Tool of Thought

APL for the Practical Man

HTML Tables Again

June 6, 2021

The previous post was operative for less than 24 hours. Experience soon proved it silly to provide the dimensions rather than the data as the argument; it just led to more code. Let's try again:

NewTable←{
     ⍝ ⍺ ←→ [Parent Element]
     ⍝ ⍵ ←→ BodyContent [HeaderContent [FooterContent]]
     ⍝ ← ←→ Table
     ⍺←0
     c←∊'thead' 'tbody' 'tfoot'{
         0=≢⍵:⍬
         d←↑,↓⍵
         e←New ⍺
         r←e New¨{'tr'⍵}¨⍳≢d
         t←(⍺≡'tbody')⊃'th' 'td'
         e⊣r.Content←↓New¨{t ⍵}¨d
     }¨3↑⍬ ⍬,⍨(⊂⍣(2=≡⍵))⍵
     ⍺ New'table'c
}

It's shorter too. We get rid of a lot of code by recognizing that the thead, tbody, and tfoot elements are (almost) indentically structured.

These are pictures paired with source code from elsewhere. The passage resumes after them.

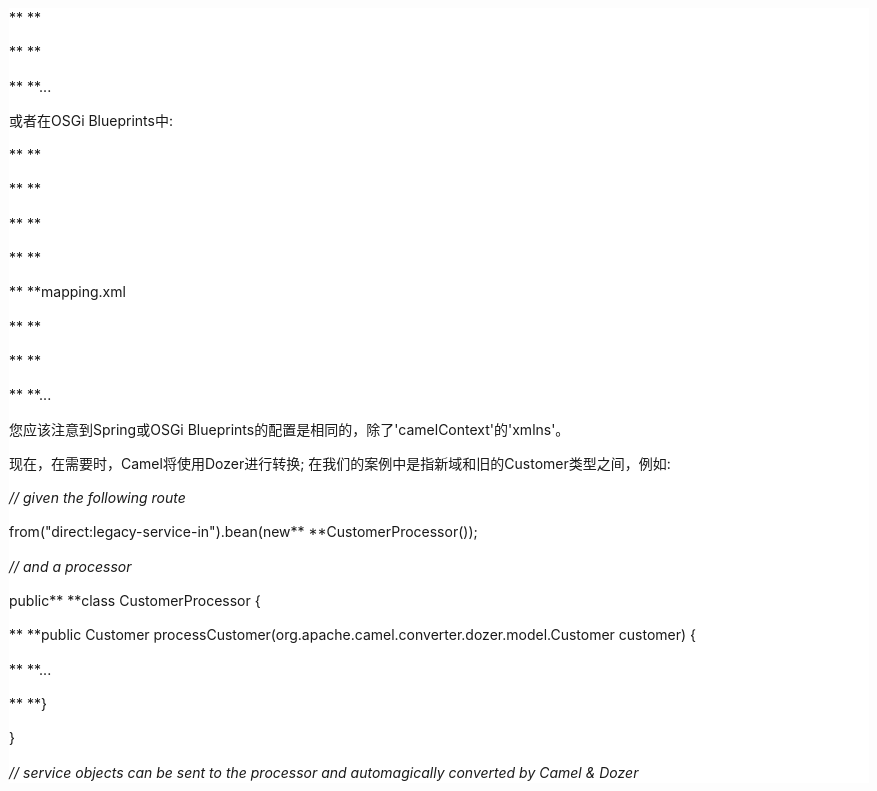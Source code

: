 **    **</list>

**  **</property>

</bean>

<camelContext id="myCamel" xmlns="http://camel.apache.org/schema/spring">

**  **...

</camelContext>

或者在OSGi Blueprints中:

<bean id="dozerConverterLoader" class="org.apache.camel.converter.dozer.DozerTypeConverterLoader">

**  **<argument index="0" ref="myCamel"/>

**  **<argument index="1" ref="mapperConfiguration"/>

</bean>

<bean id="mapperConfiguration" class="org.apache.camel.converter.dozer.DozerBeanMapperConfiguration">

**  **<property name="mappingFiles">

**    **<list>

**      **<value>mapping.xml</value>

**    **</list>

**  **</property>

</bean>

<camelContext id="myCamel" xmlns="http://camel.apache.org/schema/blueprint">

**  **...

</camelContext>

您应该注意到Spring或OSGi Blueprints的配置是相同的，除了'camelContext'的'xmlns'。

现在，在需要时，Camel将使用Dozer进行转换; 在我们的案例中是指新域和旧的Customer类型之间，例如:

*// given the following route*

from("direct:legacy-service-in").bean(new** **CustomerProcessor());

*// and a processor*

public** **class CustomerProcessor {

**    **public Customer processCustomer(org.apache.camel.converter.dozer.model.Customer customer) {

**       **...

**    **}

}

*// service objects can be sent to the processor and automagically converted by Camel & Dozer*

BodyContent, HeaderContent, and FooterContent are matrices or vectors of simple text vectors. Vectors are treated as one-row matrices. BodyContent is required, HeaderContent and FooterContent are both optional. If FooterContent is provided but HeaderContent is not, a placeholder is needed.

The class specification is still left out, as using the utility functions Cells, BodyCells, HeaderCells and FooterCells is a much better way to specify classes, or any other attributes or additional content.

I usually avoid nested multi-line dfns (especially in application-specfic code), but I make exceptions for tightly designed utility functions.

The parentheses required for the power operator are annoying ().

Let's see how long this function lasts.